VUELTA A ROTTERDAM
En nuestra época de nacionalismo se ha desarrollado el orgullo étnico de manera tan absurda, que todo el mundo ha echado una mirada retrospectiva hacia sus antepasados, pensando que quizá de ellos y de su lejana influencia pudiera venir algo tranquilizador.
«Así, en una época destructora por excelencia —ha pensado Joe—, en la cual se han descompuesto y han cambiado la Geometría y la Física, y hasta las ideas clásicas sobre el Espacio y el Tiempo, podemos creer en serio en unos mitos tan vagos como la raza y la sangre. Verdad es que el hombre únicamente cree en serio en los mitos.»
«Preocupaciones», Fantasías de la época
Mientras Larrañaga marchaba en el tren, con la imagen de Pepita y Soledad grabada en sus ojos, iba pensando en los años pasados en Rotterdam.

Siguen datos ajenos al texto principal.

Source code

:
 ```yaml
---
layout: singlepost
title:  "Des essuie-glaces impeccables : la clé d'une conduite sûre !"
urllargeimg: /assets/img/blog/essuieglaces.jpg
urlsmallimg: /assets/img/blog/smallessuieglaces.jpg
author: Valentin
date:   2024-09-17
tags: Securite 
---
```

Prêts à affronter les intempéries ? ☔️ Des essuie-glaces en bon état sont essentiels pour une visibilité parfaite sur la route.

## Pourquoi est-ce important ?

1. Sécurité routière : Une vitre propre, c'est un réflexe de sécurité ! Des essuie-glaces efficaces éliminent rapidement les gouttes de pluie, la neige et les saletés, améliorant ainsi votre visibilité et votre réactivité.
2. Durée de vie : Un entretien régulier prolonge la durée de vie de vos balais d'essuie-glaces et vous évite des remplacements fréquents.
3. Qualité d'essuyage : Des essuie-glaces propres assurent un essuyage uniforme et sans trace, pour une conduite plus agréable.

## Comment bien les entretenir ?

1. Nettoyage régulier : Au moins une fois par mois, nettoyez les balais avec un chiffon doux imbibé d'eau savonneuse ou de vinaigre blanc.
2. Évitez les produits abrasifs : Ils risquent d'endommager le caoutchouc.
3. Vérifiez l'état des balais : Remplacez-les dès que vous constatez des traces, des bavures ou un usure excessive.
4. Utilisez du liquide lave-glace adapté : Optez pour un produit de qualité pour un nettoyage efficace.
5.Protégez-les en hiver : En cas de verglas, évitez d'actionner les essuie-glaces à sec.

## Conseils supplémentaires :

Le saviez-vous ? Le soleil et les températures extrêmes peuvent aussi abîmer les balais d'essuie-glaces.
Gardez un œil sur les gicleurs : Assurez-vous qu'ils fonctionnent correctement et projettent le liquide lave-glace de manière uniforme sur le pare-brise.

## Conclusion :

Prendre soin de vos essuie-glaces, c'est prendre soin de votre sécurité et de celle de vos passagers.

Había supuesto durante algún tiempo que su estancia en aquella ciudad sería un paréntesis en su existencia, una época provisional y transitoria; pero lo provisional y transitorio se había convertido en duradero y ocupaba el lugar más importante en sus recuerdos.
Larrañaga no habló a Pepita —ella había dicho que no le interesaba lo romántico— de una amistad sentimental que ejerció mucha influencia en su vida.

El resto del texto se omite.